- Theatrical release poster
- Directed by: Will Price
- Screenplay by: Lillie Hayward
- Story by: J.H. Wallis
- Produced by: Sid Rogell
- Starring: Martha Scott Jeffrey Lynn Harry Morgan
- Cinematography: Harry J. Wild
- Edited by: Frederic Knudtson
- Music by: Friedrich Hollaender
- Production company: RKO Pictures
- Release dates: September 29, 1949 (premiere-New York City); November 5, 1949 (US);
- Running time: 68 minutes
- Country: United States
- Language: English

= Strange Bargain =

1949 film by Will Price

Strange Bargain is a 1949 American crime mystery starring Martha Scott and Jeffrey Lynn. It is directed by Will Price. Harry Morgan appears in support.

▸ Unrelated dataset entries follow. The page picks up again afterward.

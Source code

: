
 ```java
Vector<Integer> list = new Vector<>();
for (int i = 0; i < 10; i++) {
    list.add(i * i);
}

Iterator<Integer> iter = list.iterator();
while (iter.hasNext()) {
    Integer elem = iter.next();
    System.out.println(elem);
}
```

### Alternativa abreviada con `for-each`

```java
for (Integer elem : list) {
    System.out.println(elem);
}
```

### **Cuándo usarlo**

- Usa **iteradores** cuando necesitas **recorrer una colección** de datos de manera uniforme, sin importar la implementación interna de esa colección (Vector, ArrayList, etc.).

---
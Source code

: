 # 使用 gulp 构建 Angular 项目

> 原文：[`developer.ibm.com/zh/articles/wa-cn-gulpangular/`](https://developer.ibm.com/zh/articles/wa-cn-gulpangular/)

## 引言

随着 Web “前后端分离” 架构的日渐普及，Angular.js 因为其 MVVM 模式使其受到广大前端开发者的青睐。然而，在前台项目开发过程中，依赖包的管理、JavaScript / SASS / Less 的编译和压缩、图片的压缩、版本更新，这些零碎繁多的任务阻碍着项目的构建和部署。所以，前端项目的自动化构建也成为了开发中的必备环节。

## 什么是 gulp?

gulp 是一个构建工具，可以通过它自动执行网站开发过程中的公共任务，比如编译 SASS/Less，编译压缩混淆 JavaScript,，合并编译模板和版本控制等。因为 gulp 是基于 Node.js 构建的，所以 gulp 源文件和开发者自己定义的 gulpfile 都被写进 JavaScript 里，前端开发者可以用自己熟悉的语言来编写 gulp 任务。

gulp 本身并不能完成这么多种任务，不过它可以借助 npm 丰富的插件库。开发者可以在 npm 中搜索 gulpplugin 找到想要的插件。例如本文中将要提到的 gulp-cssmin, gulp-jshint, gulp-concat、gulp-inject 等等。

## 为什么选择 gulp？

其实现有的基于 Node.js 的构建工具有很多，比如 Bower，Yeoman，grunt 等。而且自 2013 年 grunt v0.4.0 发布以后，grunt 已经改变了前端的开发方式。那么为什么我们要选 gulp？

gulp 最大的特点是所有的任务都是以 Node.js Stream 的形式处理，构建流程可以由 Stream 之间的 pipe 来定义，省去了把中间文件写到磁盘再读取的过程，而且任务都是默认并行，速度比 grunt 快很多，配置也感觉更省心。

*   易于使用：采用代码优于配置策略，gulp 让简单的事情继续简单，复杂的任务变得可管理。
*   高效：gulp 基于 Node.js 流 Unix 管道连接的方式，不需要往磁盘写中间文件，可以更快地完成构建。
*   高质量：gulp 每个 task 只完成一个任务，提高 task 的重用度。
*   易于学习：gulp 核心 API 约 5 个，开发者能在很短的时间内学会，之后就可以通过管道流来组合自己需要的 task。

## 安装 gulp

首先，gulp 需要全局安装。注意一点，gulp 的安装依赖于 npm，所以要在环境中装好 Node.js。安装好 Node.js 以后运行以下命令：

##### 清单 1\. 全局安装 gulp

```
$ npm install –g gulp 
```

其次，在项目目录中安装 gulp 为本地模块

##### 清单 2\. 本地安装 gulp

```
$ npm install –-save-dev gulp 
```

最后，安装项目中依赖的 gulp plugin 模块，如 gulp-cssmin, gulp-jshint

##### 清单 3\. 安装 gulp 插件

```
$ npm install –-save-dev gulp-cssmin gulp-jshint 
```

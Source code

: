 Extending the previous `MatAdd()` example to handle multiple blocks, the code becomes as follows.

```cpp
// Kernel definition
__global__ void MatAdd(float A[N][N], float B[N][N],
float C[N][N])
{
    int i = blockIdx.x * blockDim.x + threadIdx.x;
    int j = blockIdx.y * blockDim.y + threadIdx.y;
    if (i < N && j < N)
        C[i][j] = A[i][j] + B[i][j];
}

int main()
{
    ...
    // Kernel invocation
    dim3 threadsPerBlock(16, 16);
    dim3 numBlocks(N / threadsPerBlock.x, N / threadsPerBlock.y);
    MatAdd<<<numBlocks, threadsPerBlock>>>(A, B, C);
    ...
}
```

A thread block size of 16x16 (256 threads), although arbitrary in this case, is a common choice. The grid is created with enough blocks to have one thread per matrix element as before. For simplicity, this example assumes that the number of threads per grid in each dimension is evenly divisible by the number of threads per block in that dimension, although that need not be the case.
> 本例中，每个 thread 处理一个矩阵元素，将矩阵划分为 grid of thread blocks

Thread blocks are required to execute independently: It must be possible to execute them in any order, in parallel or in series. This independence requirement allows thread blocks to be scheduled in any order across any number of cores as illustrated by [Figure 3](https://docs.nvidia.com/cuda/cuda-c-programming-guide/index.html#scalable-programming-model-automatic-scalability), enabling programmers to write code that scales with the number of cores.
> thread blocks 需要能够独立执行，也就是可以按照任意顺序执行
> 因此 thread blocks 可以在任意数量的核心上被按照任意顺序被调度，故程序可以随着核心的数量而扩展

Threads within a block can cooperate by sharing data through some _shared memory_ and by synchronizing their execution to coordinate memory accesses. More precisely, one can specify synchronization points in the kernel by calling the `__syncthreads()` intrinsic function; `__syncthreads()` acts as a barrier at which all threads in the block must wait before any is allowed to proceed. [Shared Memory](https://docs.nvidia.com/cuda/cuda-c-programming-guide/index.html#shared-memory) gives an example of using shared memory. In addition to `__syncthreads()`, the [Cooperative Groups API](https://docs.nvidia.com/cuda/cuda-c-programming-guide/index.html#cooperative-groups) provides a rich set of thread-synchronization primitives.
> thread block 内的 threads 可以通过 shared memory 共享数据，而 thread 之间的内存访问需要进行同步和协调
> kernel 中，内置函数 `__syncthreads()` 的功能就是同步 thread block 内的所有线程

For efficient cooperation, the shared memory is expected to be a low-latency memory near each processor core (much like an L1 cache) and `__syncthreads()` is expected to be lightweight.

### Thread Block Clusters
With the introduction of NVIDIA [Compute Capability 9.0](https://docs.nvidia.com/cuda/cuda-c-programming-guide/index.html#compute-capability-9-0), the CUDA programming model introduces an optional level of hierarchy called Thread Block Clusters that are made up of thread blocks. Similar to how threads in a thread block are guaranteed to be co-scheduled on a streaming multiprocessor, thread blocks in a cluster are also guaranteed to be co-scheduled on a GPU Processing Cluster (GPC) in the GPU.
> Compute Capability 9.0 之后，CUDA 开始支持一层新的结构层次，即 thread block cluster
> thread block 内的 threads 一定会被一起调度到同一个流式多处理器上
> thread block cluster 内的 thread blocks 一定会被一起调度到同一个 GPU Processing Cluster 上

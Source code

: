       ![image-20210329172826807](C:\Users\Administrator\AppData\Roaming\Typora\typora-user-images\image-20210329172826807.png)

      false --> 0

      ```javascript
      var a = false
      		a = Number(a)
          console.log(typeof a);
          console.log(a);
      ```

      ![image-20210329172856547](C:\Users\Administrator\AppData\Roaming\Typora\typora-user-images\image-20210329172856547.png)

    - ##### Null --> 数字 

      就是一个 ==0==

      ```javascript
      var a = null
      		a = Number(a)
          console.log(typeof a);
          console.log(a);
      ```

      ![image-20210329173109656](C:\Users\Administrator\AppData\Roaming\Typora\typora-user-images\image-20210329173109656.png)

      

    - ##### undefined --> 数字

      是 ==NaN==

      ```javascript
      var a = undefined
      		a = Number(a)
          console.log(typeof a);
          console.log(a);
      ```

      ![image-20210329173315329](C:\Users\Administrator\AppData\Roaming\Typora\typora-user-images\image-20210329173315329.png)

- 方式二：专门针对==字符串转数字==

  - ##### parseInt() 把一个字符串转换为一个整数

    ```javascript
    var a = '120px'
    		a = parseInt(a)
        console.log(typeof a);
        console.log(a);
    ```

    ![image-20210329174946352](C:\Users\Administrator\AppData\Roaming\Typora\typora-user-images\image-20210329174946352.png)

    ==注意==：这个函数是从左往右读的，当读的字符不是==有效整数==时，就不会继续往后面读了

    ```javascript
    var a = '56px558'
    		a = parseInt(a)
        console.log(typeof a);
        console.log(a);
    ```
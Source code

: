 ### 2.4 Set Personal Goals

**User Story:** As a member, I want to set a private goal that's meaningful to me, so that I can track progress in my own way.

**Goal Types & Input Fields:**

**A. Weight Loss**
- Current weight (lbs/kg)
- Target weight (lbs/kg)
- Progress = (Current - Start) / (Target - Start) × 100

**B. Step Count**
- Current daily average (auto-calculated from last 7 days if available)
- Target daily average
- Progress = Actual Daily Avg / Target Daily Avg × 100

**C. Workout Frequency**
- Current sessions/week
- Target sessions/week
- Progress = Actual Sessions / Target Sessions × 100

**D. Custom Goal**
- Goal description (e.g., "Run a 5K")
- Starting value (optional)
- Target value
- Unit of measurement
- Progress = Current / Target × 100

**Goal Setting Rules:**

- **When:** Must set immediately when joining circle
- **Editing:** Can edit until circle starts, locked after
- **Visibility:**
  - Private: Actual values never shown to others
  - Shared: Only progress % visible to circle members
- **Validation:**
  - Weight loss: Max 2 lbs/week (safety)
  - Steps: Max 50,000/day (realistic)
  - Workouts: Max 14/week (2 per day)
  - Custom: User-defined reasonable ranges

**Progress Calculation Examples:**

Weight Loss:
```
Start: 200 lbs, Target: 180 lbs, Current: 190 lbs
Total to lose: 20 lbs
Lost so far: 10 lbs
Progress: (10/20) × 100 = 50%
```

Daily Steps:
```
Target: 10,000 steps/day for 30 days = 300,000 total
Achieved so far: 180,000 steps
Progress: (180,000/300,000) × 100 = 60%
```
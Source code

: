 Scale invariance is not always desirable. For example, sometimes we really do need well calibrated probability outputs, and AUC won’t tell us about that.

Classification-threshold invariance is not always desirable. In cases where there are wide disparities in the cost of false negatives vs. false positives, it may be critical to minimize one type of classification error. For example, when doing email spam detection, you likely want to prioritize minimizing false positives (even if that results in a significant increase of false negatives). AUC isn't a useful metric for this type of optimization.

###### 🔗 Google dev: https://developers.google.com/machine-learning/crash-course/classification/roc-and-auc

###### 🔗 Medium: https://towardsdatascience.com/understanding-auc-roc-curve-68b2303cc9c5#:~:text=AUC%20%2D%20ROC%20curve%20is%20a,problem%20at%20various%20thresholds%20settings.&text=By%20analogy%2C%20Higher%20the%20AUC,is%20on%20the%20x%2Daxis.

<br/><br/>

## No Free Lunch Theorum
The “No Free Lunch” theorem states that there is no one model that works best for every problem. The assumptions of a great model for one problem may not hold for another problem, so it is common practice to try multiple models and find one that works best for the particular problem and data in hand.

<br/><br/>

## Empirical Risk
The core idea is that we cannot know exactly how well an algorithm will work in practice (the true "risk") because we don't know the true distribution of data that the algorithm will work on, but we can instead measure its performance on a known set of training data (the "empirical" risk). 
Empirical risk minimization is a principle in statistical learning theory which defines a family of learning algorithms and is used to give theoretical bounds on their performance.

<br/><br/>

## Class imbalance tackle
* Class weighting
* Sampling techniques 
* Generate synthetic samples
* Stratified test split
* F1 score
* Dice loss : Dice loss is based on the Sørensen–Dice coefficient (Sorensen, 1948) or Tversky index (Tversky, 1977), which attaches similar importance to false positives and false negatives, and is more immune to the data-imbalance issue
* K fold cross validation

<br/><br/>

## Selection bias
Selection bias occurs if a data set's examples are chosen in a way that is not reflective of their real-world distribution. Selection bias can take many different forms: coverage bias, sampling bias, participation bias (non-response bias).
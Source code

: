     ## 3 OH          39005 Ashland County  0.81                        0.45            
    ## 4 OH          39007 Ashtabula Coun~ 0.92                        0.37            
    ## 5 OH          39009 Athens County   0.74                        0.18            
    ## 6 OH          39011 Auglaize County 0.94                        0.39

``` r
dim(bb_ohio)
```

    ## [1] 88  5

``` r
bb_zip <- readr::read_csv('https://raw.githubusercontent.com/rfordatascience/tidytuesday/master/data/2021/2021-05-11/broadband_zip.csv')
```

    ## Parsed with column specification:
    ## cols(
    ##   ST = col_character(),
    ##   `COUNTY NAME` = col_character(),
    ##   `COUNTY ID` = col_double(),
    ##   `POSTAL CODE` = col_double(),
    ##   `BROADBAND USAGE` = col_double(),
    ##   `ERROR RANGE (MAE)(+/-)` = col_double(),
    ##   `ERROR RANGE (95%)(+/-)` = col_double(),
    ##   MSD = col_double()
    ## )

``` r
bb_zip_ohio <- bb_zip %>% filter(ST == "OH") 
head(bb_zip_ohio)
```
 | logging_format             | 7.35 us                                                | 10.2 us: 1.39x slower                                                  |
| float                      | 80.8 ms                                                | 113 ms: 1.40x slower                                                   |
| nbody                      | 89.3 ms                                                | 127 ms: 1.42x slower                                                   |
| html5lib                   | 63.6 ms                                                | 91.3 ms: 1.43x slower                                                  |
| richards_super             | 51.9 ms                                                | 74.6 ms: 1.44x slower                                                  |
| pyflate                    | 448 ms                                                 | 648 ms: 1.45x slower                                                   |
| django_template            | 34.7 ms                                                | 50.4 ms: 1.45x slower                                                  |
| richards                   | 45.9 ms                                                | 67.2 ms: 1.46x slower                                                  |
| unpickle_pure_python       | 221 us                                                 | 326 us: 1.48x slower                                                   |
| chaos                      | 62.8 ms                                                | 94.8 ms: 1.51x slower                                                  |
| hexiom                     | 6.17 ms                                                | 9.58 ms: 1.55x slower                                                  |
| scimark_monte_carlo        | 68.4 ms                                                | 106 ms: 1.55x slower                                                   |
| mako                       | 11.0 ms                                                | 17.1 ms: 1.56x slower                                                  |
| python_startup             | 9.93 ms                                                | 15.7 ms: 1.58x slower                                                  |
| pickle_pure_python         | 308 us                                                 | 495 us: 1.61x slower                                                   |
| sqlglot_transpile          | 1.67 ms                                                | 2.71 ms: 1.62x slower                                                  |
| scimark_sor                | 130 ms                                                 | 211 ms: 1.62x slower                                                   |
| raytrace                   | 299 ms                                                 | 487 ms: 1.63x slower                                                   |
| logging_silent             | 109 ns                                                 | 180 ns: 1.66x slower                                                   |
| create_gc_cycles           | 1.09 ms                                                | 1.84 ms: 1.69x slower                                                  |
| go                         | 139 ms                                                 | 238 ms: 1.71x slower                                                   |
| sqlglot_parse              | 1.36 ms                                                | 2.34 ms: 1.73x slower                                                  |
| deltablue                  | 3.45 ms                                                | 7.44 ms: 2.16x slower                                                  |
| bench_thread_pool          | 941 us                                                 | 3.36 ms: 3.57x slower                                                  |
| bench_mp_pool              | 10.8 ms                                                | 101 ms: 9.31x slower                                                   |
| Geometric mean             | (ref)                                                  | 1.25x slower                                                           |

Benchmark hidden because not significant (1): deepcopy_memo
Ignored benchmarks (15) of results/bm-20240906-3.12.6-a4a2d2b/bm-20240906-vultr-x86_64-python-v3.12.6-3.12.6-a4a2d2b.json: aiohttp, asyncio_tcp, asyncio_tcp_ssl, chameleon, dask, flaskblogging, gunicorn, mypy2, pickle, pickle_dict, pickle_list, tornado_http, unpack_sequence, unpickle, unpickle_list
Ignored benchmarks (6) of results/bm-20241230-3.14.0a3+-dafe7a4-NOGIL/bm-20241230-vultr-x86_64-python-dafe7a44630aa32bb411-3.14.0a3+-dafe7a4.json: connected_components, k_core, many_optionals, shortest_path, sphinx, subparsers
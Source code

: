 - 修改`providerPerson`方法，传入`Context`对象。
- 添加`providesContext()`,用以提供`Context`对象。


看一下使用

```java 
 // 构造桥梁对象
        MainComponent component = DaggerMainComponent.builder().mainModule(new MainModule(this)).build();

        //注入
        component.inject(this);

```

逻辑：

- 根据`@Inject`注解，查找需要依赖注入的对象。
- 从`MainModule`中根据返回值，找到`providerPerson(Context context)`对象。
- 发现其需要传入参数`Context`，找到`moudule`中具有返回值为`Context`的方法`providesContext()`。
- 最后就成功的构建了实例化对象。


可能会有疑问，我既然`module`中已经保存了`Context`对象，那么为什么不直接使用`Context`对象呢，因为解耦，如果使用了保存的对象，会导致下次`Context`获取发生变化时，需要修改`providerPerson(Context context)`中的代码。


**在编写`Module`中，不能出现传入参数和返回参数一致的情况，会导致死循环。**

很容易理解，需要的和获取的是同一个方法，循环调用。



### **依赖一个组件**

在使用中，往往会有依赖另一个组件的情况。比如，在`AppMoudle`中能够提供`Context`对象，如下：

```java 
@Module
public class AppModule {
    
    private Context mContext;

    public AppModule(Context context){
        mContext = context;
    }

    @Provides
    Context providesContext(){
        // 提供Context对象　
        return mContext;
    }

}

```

It is the story of a bookkeeper in need of money who agrees against his own better judgment to help a wealthy man carry out a duplicitous suicide plan.

==Plot==
Harried by his wife, deferential but financially stressed assistant bookkeeper Sam Wilson goes to his boss, Malcolm Jarvis, to ask for a raise. Instead, he learns he is about to lose his job because the firm is badly failing. Jarvis then offers a strange bargain, revealing he intends to commit suicide to provide for his cosseted wife Edna and son Sydney, but needs somebody to make it look like murder in order for his life insurance policies to pay off. He will give Sam $10,000 to help him.

Sam declines, but later tries to head Jarvis off after he receives a call indicating the suicide plan has been put in motion. When he arrives and finds Jarvis’ dead body, he reluctantly goes through with the scheme. He pockets an envelope Jarvis has left for him, fires two shots through the library windows as instructed, throws the revolver in the ocean, hides the $10,000 payoff money from his wife, then burns Jarvis’ instruction note.

Celebrated local detective Lt. Webb becomes suspicious of Jarvis's contentious business partner, Timothy Hearne, who is hiding that he had visited Jarvis at his home and argued with him earlier that night. Webb also uncovers Jarvis’ scheme to bolster his regular $50,000 life insurance policy with $200,000 in supplemental coverage, both of which become voided by a finding of suicide.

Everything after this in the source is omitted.